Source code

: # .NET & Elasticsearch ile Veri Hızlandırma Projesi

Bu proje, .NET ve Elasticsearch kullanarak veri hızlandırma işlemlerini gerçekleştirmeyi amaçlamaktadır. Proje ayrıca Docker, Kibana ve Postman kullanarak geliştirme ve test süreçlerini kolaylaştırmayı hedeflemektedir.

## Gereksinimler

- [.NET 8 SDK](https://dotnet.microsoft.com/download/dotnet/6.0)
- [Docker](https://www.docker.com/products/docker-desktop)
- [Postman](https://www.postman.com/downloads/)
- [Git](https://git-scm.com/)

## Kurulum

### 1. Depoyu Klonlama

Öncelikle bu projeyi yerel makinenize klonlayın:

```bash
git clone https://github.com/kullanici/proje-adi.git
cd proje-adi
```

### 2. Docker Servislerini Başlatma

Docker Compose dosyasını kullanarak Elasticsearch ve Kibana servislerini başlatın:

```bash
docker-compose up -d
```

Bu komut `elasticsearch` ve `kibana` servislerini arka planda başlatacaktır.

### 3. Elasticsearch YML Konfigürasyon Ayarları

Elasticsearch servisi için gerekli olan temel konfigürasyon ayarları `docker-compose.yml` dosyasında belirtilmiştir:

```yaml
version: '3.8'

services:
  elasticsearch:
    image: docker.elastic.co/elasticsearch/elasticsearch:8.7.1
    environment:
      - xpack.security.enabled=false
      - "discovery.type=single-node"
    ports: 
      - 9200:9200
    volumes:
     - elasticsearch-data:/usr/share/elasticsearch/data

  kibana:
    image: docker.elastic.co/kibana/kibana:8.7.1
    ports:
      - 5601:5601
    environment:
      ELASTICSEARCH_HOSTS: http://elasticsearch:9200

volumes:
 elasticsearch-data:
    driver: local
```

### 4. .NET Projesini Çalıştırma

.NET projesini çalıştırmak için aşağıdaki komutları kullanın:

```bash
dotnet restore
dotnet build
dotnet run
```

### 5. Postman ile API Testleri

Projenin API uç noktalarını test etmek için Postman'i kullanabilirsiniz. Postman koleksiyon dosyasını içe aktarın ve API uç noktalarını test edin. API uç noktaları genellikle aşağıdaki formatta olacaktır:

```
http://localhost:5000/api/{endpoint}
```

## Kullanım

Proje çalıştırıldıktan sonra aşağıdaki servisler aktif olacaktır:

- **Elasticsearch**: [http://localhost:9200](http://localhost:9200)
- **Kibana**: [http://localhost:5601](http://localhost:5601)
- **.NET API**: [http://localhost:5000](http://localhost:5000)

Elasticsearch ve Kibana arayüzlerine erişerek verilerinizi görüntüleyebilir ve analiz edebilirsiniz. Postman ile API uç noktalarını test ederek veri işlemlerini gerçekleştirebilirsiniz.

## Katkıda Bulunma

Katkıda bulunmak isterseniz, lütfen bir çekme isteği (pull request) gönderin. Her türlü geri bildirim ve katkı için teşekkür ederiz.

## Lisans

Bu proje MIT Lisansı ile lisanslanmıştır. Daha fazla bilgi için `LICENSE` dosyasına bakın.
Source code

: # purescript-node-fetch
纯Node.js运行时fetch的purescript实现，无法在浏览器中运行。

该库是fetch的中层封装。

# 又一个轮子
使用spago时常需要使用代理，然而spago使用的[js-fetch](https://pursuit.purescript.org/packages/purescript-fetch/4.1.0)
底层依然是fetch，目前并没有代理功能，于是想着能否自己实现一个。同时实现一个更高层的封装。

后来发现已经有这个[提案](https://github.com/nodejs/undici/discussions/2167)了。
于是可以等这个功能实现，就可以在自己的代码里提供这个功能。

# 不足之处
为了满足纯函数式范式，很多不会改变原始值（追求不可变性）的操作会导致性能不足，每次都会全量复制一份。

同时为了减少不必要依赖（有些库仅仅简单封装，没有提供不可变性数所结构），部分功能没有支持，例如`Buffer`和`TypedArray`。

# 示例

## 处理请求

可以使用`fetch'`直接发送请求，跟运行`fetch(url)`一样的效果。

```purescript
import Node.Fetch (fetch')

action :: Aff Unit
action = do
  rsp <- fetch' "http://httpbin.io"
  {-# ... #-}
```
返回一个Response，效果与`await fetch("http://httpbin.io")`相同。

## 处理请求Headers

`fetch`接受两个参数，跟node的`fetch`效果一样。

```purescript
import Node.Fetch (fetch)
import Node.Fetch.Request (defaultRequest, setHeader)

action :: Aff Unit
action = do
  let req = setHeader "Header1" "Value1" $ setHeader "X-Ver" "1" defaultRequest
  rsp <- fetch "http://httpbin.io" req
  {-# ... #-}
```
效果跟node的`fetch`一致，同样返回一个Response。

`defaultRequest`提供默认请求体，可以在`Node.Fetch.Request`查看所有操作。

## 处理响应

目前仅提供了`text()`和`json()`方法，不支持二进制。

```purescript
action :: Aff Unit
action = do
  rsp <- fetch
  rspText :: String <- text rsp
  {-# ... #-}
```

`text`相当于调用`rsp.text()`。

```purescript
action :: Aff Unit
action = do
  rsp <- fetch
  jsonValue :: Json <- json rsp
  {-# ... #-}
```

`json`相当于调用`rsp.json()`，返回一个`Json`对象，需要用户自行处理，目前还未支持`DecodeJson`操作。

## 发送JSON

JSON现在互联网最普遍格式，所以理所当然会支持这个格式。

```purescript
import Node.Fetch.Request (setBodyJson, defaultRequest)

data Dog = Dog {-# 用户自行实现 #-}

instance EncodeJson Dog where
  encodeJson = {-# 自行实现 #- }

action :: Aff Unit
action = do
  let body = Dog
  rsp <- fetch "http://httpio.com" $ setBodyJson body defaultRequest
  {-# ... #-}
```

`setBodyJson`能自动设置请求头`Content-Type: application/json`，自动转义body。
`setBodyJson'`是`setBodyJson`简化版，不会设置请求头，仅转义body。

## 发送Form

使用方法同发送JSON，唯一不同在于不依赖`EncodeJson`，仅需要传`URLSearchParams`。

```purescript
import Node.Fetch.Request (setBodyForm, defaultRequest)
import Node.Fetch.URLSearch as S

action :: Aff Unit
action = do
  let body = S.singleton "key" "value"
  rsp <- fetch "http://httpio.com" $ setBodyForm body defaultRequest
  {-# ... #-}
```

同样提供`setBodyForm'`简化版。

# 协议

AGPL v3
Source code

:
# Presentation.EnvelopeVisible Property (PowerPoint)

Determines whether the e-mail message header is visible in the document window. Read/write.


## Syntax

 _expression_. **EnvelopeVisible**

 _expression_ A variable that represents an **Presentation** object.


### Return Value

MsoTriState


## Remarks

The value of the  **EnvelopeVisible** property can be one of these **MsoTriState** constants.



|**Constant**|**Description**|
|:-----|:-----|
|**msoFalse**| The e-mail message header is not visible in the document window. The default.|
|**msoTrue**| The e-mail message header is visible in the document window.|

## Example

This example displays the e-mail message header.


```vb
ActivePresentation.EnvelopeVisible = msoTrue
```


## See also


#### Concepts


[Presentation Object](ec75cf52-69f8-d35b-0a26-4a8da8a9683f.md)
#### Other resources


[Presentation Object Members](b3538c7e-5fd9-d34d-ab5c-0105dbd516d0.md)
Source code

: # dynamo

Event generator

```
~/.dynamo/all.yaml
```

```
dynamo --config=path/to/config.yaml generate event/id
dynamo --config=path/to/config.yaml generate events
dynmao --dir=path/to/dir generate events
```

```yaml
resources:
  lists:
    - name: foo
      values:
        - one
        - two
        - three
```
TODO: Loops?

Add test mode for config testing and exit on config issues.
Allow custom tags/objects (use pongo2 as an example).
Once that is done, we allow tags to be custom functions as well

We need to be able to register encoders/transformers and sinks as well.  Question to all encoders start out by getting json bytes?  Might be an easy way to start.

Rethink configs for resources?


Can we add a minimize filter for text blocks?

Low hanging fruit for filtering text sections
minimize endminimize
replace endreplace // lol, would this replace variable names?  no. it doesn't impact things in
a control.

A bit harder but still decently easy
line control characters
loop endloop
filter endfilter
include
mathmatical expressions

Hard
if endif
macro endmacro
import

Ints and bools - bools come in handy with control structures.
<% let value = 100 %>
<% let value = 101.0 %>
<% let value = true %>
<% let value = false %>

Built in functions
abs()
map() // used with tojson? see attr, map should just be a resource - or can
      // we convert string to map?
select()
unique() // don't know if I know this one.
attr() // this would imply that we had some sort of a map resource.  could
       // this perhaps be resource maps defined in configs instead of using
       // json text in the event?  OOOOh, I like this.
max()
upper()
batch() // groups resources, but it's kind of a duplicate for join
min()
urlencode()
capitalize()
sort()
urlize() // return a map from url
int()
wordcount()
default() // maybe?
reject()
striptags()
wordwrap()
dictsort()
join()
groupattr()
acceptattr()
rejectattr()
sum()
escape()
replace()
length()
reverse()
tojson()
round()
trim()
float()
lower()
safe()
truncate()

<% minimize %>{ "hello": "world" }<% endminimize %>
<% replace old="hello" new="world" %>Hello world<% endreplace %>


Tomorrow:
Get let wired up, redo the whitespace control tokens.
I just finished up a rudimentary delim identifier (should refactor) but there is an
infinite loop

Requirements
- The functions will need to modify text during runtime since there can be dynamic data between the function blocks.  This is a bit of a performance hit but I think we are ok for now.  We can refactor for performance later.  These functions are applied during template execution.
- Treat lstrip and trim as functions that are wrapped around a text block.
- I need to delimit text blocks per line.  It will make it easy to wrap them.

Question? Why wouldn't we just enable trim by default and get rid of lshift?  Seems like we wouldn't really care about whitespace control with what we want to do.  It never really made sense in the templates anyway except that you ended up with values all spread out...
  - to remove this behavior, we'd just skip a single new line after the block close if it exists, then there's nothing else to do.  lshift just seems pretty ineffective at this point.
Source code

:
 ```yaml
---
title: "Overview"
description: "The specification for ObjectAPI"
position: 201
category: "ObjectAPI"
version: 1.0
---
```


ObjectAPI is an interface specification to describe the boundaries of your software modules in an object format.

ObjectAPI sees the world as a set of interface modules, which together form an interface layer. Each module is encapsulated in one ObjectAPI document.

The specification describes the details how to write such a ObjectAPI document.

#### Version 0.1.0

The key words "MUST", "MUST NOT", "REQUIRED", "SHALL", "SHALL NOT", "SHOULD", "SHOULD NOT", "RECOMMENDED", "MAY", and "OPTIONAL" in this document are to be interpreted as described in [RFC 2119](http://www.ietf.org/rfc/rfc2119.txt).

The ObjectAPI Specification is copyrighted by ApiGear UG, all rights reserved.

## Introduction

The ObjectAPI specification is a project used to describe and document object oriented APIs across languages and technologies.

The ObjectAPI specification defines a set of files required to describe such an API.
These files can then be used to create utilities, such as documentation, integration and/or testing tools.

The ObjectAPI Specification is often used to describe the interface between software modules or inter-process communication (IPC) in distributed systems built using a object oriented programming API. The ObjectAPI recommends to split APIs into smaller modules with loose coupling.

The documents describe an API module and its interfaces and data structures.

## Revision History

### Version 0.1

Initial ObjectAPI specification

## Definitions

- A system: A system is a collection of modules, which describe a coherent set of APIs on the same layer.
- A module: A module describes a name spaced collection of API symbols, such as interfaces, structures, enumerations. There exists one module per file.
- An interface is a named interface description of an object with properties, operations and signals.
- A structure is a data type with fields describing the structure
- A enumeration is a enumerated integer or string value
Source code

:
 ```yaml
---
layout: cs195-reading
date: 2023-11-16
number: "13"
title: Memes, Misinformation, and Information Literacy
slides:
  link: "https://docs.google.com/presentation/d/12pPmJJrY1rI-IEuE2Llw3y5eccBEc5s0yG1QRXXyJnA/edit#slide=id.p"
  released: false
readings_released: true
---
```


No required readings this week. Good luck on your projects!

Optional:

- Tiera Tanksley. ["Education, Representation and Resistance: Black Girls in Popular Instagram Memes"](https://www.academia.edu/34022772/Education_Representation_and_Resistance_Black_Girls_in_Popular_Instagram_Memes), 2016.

» INSTRUCTIONS FOR THE TASK:
The answer must consist of every line from the data that contains the word "title".

» EXPECTED ANSWER:
title: "Overview"
title: Memes, Misinformation, and Information Literacy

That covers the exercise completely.